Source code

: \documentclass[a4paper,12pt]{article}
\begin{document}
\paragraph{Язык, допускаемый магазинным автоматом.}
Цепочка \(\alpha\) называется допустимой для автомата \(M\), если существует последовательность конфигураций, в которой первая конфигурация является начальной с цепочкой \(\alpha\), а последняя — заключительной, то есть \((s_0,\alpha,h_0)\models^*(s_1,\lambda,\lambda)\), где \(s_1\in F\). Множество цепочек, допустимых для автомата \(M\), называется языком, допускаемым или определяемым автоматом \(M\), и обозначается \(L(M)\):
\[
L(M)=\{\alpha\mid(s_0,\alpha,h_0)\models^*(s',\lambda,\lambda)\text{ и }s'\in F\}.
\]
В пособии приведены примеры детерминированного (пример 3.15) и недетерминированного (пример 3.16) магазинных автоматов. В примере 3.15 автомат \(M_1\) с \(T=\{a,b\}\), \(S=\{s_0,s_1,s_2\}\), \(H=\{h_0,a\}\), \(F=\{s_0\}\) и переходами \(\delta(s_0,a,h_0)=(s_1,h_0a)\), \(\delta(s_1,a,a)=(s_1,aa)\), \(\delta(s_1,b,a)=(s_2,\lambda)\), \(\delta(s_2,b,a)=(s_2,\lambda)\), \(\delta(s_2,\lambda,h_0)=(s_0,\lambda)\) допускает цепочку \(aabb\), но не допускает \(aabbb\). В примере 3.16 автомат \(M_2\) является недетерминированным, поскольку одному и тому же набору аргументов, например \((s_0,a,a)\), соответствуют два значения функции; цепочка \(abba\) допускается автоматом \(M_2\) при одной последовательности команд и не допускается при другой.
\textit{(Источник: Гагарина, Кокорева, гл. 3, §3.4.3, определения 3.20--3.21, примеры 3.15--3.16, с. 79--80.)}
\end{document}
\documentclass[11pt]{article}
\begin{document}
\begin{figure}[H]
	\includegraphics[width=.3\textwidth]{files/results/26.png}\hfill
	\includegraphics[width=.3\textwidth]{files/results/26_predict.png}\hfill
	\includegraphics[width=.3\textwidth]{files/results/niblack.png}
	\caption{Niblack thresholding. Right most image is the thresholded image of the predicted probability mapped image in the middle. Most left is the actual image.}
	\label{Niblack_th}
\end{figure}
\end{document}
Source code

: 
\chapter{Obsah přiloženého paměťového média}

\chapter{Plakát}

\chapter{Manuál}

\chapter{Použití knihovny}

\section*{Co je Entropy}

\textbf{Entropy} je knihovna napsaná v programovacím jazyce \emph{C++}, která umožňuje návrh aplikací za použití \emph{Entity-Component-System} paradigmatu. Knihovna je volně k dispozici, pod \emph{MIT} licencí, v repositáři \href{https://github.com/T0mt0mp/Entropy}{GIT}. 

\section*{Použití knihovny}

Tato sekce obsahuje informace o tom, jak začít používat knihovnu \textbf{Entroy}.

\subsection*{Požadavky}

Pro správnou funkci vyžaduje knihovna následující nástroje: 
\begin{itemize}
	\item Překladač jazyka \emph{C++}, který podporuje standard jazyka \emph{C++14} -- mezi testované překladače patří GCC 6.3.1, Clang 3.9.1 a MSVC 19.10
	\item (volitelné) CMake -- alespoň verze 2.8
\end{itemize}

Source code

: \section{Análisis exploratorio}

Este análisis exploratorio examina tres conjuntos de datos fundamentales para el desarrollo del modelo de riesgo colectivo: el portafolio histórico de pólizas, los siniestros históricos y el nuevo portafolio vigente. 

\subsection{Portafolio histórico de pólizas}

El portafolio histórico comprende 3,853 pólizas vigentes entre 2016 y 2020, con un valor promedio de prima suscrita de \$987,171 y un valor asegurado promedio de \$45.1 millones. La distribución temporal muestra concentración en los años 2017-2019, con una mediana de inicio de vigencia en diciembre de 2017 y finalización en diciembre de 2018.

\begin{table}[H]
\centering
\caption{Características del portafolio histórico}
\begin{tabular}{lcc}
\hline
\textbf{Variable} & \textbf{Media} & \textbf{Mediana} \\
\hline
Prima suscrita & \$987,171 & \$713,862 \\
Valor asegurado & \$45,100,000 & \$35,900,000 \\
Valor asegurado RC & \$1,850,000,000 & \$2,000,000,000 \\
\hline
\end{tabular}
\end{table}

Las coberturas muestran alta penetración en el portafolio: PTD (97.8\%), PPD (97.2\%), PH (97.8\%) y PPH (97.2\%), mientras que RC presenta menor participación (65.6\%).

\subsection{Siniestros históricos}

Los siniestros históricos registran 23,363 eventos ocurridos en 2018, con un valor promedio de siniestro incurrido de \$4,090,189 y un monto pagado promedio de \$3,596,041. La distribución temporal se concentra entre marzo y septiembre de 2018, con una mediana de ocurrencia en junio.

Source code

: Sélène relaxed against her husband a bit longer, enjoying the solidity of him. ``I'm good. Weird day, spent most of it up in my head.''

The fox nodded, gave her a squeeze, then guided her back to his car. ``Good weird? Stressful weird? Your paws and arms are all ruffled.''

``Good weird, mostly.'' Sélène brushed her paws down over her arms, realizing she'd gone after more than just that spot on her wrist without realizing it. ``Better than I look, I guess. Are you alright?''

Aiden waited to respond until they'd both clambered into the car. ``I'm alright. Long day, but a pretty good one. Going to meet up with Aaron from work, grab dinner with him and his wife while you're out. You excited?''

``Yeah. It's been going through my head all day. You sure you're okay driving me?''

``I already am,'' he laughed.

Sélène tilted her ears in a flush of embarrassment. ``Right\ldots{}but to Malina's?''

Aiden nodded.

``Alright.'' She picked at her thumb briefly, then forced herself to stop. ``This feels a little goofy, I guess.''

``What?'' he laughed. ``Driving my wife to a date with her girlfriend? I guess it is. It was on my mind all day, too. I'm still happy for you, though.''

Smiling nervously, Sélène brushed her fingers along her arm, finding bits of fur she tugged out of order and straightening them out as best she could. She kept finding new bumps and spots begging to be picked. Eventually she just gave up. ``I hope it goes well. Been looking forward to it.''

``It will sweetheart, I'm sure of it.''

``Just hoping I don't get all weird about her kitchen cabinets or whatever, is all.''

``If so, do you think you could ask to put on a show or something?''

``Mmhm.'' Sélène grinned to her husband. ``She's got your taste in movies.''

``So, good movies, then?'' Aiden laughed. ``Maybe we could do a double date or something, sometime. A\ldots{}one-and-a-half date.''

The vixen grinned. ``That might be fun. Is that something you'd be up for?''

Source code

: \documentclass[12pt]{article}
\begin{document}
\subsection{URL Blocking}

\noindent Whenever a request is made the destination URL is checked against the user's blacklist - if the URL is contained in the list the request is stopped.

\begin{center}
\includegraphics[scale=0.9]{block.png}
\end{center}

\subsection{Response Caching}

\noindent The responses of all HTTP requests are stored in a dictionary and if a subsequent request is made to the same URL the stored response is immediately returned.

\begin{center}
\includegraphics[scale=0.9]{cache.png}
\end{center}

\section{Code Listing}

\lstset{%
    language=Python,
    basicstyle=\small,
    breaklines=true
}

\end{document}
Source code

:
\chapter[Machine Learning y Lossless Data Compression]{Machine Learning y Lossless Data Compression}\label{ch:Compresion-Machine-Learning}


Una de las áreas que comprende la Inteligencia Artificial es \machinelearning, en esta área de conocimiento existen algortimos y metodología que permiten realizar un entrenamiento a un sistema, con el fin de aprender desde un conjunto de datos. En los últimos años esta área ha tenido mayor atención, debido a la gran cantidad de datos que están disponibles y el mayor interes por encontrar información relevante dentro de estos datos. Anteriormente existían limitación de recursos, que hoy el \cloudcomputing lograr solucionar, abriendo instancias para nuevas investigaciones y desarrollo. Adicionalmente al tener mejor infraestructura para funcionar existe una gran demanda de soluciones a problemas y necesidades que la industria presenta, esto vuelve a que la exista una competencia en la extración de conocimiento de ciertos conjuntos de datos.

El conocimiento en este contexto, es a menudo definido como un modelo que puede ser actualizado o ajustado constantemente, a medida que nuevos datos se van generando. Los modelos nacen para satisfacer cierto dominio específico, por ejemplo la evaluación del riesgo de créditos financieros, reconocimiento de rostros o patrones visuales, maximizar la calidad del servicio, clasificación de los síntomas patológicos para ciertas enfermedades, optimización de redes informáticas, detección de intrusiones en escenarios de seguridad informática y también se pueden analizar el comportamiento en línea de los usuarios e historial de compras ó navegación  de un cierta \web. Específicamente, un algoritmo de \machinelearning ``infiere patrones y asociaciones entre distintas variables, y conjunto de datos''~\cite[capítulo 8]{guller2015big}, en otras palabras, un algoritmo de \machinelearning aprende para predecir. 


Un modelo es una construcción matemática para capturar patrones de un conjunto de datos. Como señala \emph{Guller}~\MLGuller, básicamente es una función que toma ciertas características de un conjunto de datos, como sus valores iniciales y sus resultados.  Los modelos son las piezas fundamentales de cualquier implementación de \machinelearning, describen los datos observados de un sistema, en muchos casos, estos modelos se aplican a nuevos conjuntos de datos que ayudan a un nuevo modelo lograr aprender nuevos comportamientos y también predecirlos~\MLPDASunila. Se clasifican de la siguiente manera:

▶ [Assignment]: How many of the lines above contain the word "then"? Give the number alone.

▶ [Task output]: 3